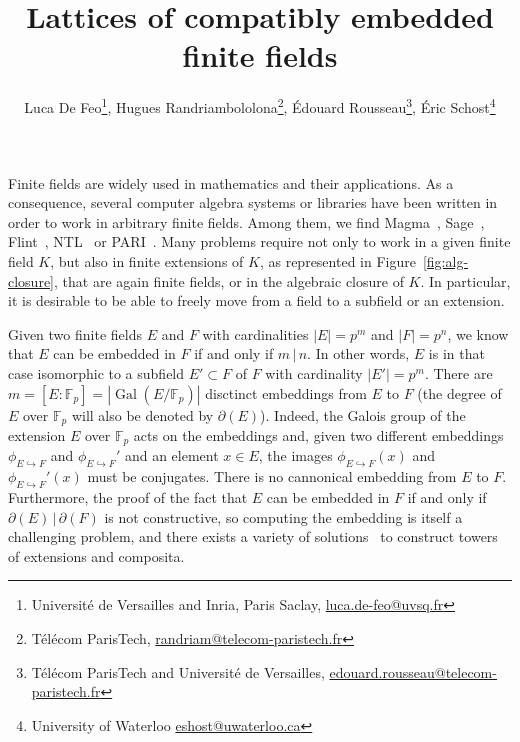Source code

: \documentclass[12pt]{article}
\title{Lattices of compatibly embedded finite fields}
\author{Luca De Feo\footnote{
    Université de Versailles and Inria, Paris Saclay,
    \url{luca.de-feo@uvsq.fr}
  },
  Hugues Randriambololona\footnote{
    Télécom ParisTech,
    \url{randriam@telecom-paristech.fr}
  },
  Édouard Rousseau\footnote{
    Télécom ParisTech and Université de Versailles,
    \url{edouard.rousseau@telecom-paristech.fr}
  },
  Éric Schost\footnote{
    University of Waterloo
    \url{eshost@uwaterloo.ca}
  }
}
\DeclareMathOperator{\Gal}{Gal}
\newcommand{\dE}{\partial(E)}
\newcommand{\dF}{\partial(F)}
\newcommand{\embed}[2]{\phi_{#1\hookrightarrow#2}}
\begin{document}
\maketitle

Finite fields are widely used in mathematics and their applications. As a
consequence, several computer algebra systems or libraries have been written in
order to work in arbitrary finite fields. Among them, we find
Magma~\cite{Magma}, Sage~\cite{Sagemath}, Flint~\cite{Flint}, NTL~\cite{NTL} or
PARI~\cite{Pari}. Many problems require not only to work in a given finite field
$K$, but also in finite extensions of $K$, as represented in
Figure~\ref{fig:alg-closure}, that are again finite fields, or in
the algebraic closure of $K$. In particular, it is desirable to be able to
freely move from a field to a subfield or an extension.

Given two finite fields $E$ and $F$ with cardinalities $|E|=p^{m}$ and
$|F|=p^{n}$, we know that $E$ can be embedded in $F$ if and only if $m\,|\,n$.
In other words, $E$ is in that case isomorphic to a subfield $E'\subset F$ of
$F$ with
cardinality $|E'|=p^{m}$. There are
$m=[E:\mathbb{F}_p]=|\Gal(E/\mathbb{F}_p)|$ disctinct embeddings from $E$ to
$F$ (the degree of $E$ over $\mathbb{F}_p$ will also be denoted by
$\partial(E)$). Indeed, the Galois group of the extension $E$ over
$\mathbb{F}_p$ acts
on the embeddings and, given two different embeddings $\embed{E}{F}$ and
$\embed{E}{F}'$ and an element $x\in E$, the images $\embed{E}{F}(x)$ and
$\embed{E}{F}'(x)$ must be conjugates. There is no cannonical
embedding from $E$ to $F$. Furthermore, the proof of the fact that $E$ can be
embedded in $F$ if and only if $\dE\,|\,\dF$ is not constructive, so computing
the
embedding is itself a challenging problem, and there exists a variety of
solutions~\cite{BDDFS17} to construct towers of extensions and composita.
\end{document}
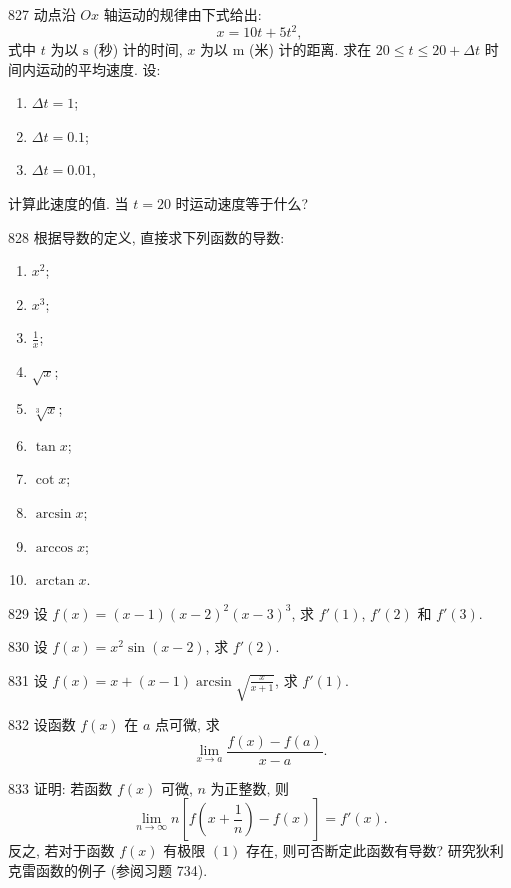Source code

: \begin{prob}[L]{827}
动点沿 $Ox$ 轴运动的规律由下式给出:
\[
x = 10t + 5t^2,
\]
式中 $t$ 为以 $\mathrm{s}$ (秒) 计的时间, $x$ 为以 $\mathrm{m}$ (米) 计的距离. 求在 $20 \leqslant t \leqslant 20 + \Delta t$ 时间内运动的平均速度. 设:
\begin{enumerate}[label=(\alph*), itemsep=2pt, topsep=3pt]
\item $\Delta t = 1$;
\item $\Delta t = 0.1$;
\item $\Delta t = 0.01$,
\end{enumerate}
计算此速度的值. 当 $t = 20$ 时运动速度等于什么?
\end{prob}

\begin{prob}[L]{828}
根据导数的定义, 直接求下列函数的导数:
\begin{enumerate}[label=(\alph*), itemsep=2pt, topsep=3pt]
\item $x^2$;
\item $x^3$;
\item $\frac{1}{x}$;
\item $\sqrt{x}$;
\item $\sqrt[3]{x}$;
\item $\tan x$;
\item $\cot x$;
\item $\arcsin x$;
\item $\arccos x$;
\item $\arctan x$.
\end{enumerate}
\end{prob}

\begin{prob}[M]{829}
设 $f(x) = (x - 1)(x - 2)^2(x - 3)^3$, 求 $f'(1)$, $f'(2)$ 和 $f'(3)$.
\end{prob}

\begin{prob}[S]{830}
设 $f(x) = x^2\sin(x - 2)$, 求 $f'(2)$.
\end{prob}

\begin{prob}[M]{831}
设 $f(x) = x + (x - 1)\arcsin\sqrt{\frac{x}{x + 1}}$, 求 $f'(1)$.
\end{prob}

\begin{prob}[M]{832}
设函数 $f(x)$ 在 $a$ 点可微, 求
\[
\lim_{x \to a} \frac{f(x) - f(a)}{x - a}.
\]
\end{prob}

\begin{prob}[L]{833}
证明: 若函数 $f(x)$ 可微, $n$ 为正整数, 则
\[
\lim_{n \to \infty} n\left[ f\left(x + \frac{1}{n}\right) - f(x) \right] = f'(x). \tag{1}
\]
反之, 若对于函数 $f(x)$ 有极限 $(1)$ 存在, 则可否断定此函数有导数? 研究狄利克雷函数的例子 (参阅习题 734).
\end{prob}

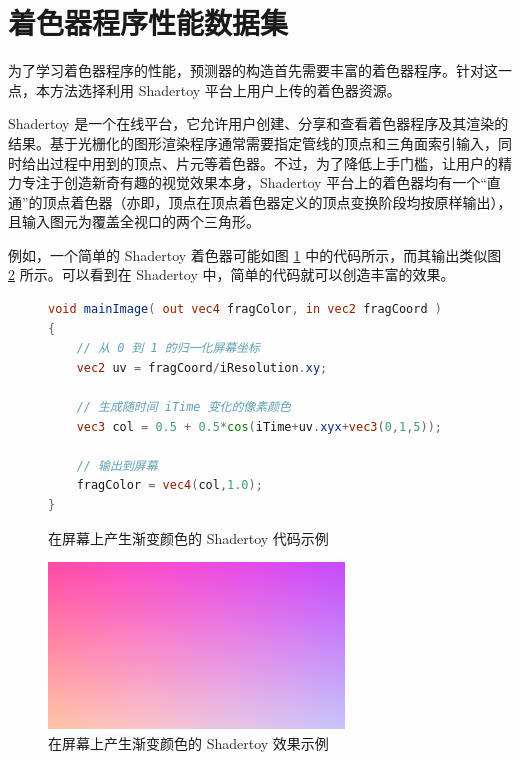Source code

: \section{着色器程序性能数据集}

\label{sec:dataset}

为了学习着色器程序的性能，预测器的构造首先需要丰富的着色器程序。针对这一点，本方法选择利用 Shadertoy \cite{Shadertoy} 平台上用户上传的着色器资源。

Shadertoy 是一个在线平台，它允许用户创建、分享和查看着色器程序及其渲染的结果。基于光栅化的图形渲染程序通常需要指定管线的顶点和三角面索引输入，同时给出过程中用到的顶点、片元等着色器。不过，为了降低上手门槛，让用户的精力专注于创造新奇有趣的视觉效果本身，Shadertoy 平台上的着色器均有一个“直通”的顶点着色器（亦即，顶点在顶点着色器定义的顶点变换阶段均按原样输出），且输入图元为覆盖全视口的两个三角形。

例如，一个简单的 Shadertoy 着色器可能如图 \ref{fig:example_glsl_shadertoy_code} 中的代码所示，而其输出类似图 \ref{fig:example_shadertoy_output} 所示。可以看到在 Shadertoy 中，简单的代码就可以创造丰富的效果。

\begin{figure}  %
\centering

\begin{lstlisting}[language=GLSL]
void mainImage( out vec4 fragColor, in vec2 fragCoord )
{
    // 从 0 到 1 的归一化屏幕坐标
    vec2 uv = fragCoord/iResolution.xy;

    // 生成随时间 iTime 变化的像素颜色
    vec3 col = 0.5 + 0.5*cos(iTime+uv.xyx+vec3(0,1,5));

    // 输出到屏幕
    fragColor = vec4(col,1.0);
}
\end{lstlisting}
\caption{在屏幕上产生渐变颜色的 Shadertoy 代码示例}
\label{fig:example_glsl_shadertoy_code}
\end{figure}

\begin{figure}
\centering
\includegraphics[width=0.7\textwidth]{figures/example_shadertoy_output.png}
\caption{在屏幕上产生渐变颜色的 Shadertoy 效果示例}
\label{fig:example_shadertoy_output}
\end{figure}

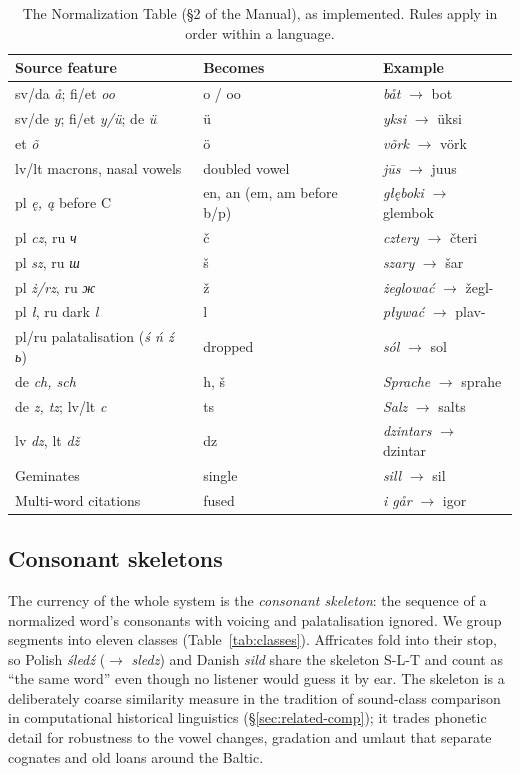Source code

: \begin{table}[t]
\centering\small
\caption{The Normalization Table (\S2 of the Manual), as implemented. Rules apply in order within a language.}
\label{tab:normalization}
\setlength{\tabcolsep}{4pt}
\begin{tabular}{@{}p{3.4cm}p{1.5cm}p{2.5cm}@{}}
\toprule
Source feature & Becomes & Example \\
\midrule
sv/da \emph{å}; fi/et \emph{oo} & o / oo & \emph{båt} $\rightarrow$ bot \\
sv/de \emph{y}; fi/et \emph{y/ü}; de \emph{ü} & ü & \emph{yksi} $\rightarrow$ üksi \\
et \emph{õ} & ö & \emph{võrk} $\rightarrow$ vörk \\
lv/lt macrons, nasal vowels & doubled vowel & \emph{jūs} $\rightarrow$ juus \\
pl \emph{ę, ą} before C & en, an (em, am before b/p) & \emph{głęboki} $\rightarrow$ glembok \\
pl \emph{cz}, ru \emph{ч} & č & \emph{cztery} $\rightarrow$ čteri \\
pl \emph{sz}, ru \emph{ш} & š & \emph{szary} $\rightarrow$ šar \\
pl \emph{ż/rz}, ru \emph{ж} & ž & \emph{żeglować} $\rightarrow$ žegl- \\
pl \emph{ł}, ru dark \emph{l} & l & \emph{pływać} $\rightarrow$ plav- \\
pl/ru palatalisation (\emph{ś ń ź ь}) & dropped & \emph{sól} $\rightarrow$ sol \\
de \emph{ch, sch} & h, š & \emph{Sprache} $\rightarrow$ sprahe \\
de \emph{z, tz}; lv/lt \emph{c} & ts & \emph{Salz} $\rightarrow$ salts \\
lv \emph{dz}, lt \emph{dž} & dz & \emph{dzintars} $\rightarrow$ dzintar \\
Geminates & single & \emph{sill} $\rightarrow$ sil \\
Multi-word citations & fused & \emph{i går} $\rightarrow$ igor \\
\bottomrule
\end{tabular}
\end{table}

\subsection{Consonant skeletons}\label{sec:skeleton}
The currency of the whole system is the \emph{consonant skeleton}: the sequence of a normalized word's consonants with voicing and palatalisation ignored. We group segments into eleven classes (Table~\ref{tab:classes}). Affricates fold into their stop, so Polish \emph{śledź} ($\rightarrow$ \emph{sledz}) and Danish \emph{sild} share the skeleton S-L-T and count as ``the same word'' even though no listener would guess it by ear. The skeleton is a deliberately coarse similarity measure in the tradition of sound-class comparison in computational historical linguistics (\S\ref{sec:related-comp}); it trades phonetic detail for robustness to the vowel changes, gradation and umlaut that separate cognates and old loans around the Baltic.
------------------------------------
__EXERCISE__.
Take from the material every line that holds "telecom".

__TASK RESULT__.
    \url{randriam@telecom-paristech.fr}
    \url{edouard.rousseau@telecom-paristech.fr}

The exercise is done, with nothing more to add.